Task objective: Where does the string "reading" occur in the entries below? Copy every line where it does.

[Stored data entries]
▶

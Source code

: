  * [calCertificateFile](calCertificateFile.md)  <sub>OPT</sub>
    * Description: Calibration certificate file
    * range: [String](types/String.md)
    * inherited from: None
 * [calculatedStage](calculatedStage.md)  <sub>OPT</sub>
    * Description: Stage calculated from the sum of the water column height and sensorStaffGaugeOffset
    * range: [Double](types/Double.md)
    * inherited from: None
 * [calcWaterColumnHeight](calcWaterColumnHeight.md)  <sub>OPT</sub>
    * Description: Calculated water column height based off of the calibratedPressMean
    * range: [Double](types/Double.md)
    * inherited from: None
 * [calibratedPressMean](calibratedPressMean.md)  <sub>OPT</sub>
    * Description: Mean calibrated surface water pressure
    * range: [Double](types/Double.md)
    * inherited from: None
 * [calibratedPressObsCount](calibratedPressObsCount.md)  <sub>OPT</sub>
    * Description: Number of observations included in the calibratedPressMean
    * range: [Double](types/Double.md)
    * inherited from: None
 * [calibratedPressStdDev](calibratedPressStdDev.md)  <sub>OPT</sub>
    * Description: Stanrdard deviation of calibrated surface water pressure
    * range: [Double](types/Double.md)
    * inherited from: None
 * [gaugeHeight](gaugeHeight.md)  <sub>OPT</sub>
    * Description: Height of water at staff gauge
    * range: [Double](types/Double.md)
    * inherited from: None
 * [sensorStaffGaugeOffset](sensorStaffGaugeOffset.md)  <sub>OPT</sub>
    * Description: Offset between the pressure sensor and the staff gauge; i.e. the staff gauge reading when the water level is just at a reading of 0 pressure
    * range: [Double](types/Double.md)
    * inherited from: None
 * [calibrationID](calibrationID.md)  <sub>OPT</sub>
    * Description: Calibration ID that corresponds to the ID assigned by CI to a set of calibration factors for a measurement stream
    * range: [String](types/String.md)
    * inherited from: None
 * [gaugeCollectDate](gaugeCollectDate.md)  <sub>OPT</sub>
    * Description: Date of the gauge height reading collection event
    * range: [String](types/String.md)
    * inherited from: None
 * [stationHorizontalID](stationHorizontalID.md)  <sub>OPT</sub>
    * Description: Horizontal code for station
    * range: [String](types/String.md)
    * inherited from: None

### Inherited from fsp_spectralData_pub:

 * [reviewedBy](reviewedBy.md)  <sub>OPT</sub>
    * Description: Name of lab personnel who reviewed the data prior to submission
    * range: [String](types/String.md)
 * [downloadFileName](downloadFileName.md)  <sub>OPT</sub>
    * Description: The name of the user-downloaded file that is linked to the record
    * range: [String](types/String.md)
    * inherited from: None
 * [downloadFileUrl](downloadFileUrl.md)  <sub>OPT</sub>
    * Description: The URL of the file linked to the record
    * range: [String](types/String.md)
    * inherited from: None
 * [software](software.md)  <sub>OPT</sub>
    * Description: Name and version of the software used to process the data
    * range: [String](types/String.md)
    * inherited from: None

◀

Task response:
    * Description: Offset between the pressure sensor and the staff gauge; i.e. the staff gauge reading when the water level is just at a reading of 0 pressure
    * Description: Date of the gauge height reading collection event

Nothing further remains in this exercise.